Le Pur Fol, par Jacques-Emile Blanche, dans La Revue wagnérienne |
Je vous livre ce magnifique texte que composa le très wagnérien Jacques-Emile Blanche en janvier 1914, au moment de la création parisienne de Parsifal, et que ce peintre fameux qui était aussi écrivain, dont tous nous connaissons le portrait qu'il fit de Marcel Proust, écrivit pour le Gaulois.

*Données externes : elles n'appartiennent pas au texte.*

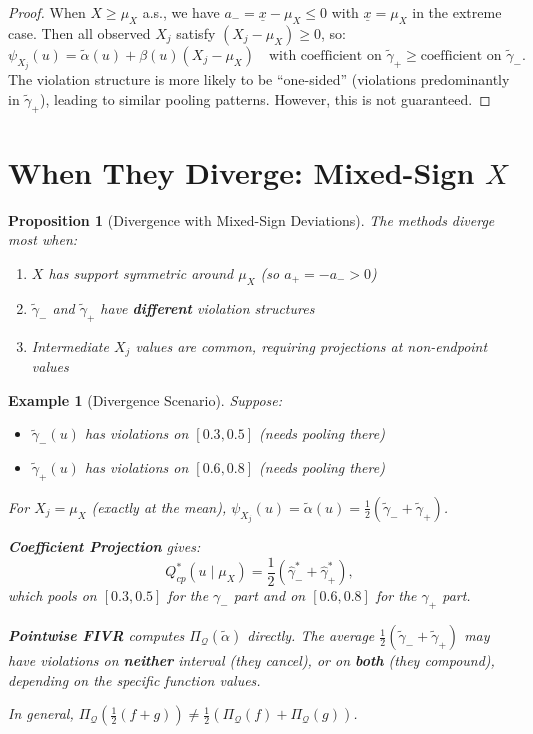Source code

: \documentclass[12pt]{article}
\newcommand{\PiQ}{\Pi_{\mathcal{Q}}}
\newtheorem{proposition}{Proposition}
\newtheorem{example}{Example}
\begin{document}
\begin{proof}
When $X \geq \mu_X$ a.s., we have $a_- = \underline{x} - \mu_X \leq 0$ with $\underline{x} = \mu_X$ in the extreme case. Then all observed $X_j$ satisfy $(X_j - \mu_X) \geq 0$, so:
\[
\psi_{X_j}(u) = \tilde{\alpha}(u) + \beta(u)(X_j - \mu_X) \quad \text{with coefficient on } \tilde{\gamma}_+ \geq \text{coefficient on } \tilde{\gamma}_-.
\]
The violation structure is more likely to be ``one-sided'' (violations predominantly in $\tilde{\gamma}_+$), leading to similar pooling patterns. However, this is not guaranteed.
\end{proof}

\section{When They Diverge: Mixed-Sign $X$}

\begin{proposition}[Divergence with Mixed-Sign Deviations]\label{prop:diverge}
The methods diverge most when:
\begin{enumerate}
\item $X$ has support symmetric around $\mu_X$ (so $a_+ = -a_- > 0$)
\item $\tilde{\gamma}_-$ and $\tilde{\gamma}_+$ have \textbf{different} violation structures
\item Intermediate $X_j$ values are common, requiring projections at non-endpoint values
\end{enumerate}
\end{proposition}

\begin{example}[Divergence Scenario]
Suppose:
\begin{itemize}
\item $\tilde{\gamma}_-(u)$ has violations on $[0.3, 0.5]$ (needs pooling there)
\item $\tilde{\gamma}_+(u)$ has violations on $[0.6, 0.8]$ (needs pooling there)
\end{itemize}

For $X_j = \mu_X$ (exactly at the mean), $\psi_{X_j}(u) = \tilde{\alpha}(u) = \frac{1}{2}(\tilde{\gamma}_- + \tilde{\gamma}_+)$.

\textbf{Coefficient Projection} gives:
\[
Q^*_{cp}(u \mid \mu_X) = \frac{1}{2}(\hat{\gamma}_-^* + \hat{\gamma}_+^*),
\]
which pools on $[0.3, 0.5]$ for the $\gamma_-$ part and on $[0.6, 0.8]$ for the $\gamma_+$ part.

\textbf{Pointwise FIVR} computes $\PiQ(\tilde{\alpha})$ directly. The average $\frac{1}{2}(\tilde{\gamma}_- + \tilde{\gamma}_+)$ may have violations on \textbf{neither} interval (they cancel), or on \textbf{both} (they compound), depending on the specific function values.

In general, $\PiQ(\frac{1}{2}(f + g)) \neq \frac{1}{2}(\PiQ(f) + \PiQ(g))$.
\end{example}
\end{document}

Aucun ouvrage n'eut l'influence qu'exerça sur ma génération, avant même qu'il fût représenté à Bayreuth, que ce Parsifal qui, après trente ans de vie régulière, va, désormais, se répandre dans le Siècle. Il parut à l'heure où notre adolescence inquiète, avide d'art, ambitieuse de produire, ne savait où poser le pied, s'essayait, comme un patineur, sur un lac à peine pris, se mouille les pieds, et court d'une pièce d'eau à l'autre, jusqu'à ce qu'il ose enfin s'aventurer sur la glace résistante. Nous étions en plein naturalisme, nous les bacheliers d'hier les arts n'offraient guère, à côté d'un académisme pâlot, qu'une copie lourde de la nature, les sujets les plus vulgaires étaient de mode, nous avions à choisir entre les pesantes soupes de l'Assommoir et le symbolisme trop ésotérique de Stéphane Mallarmé. Au collège, nous venions de dévorer, comme un fruit défendu, les numéros de La République des Lettres, la revue dont la couverture bleue protège à la fois les tranches de vie d'Emile Zola et les hiéroglyphes du difficile poète. La musique fut notre principale ressource : Beethoven nous avait bercés, Pasdeloup nous initia à Wagner, mais, entre Wagner et nous, se dressait encore le trop récent souvenir de 70, soigneusement entretenu par nos pères. Wagner était du côté des vainqueurs, il triompha en dépit de nos résistances sentimentales, et après avoir sur nous jeté les rets de sa polyphonie, allait, au son de chœurs mystiques, nous faire fléchir le genou devant un nouvel autel.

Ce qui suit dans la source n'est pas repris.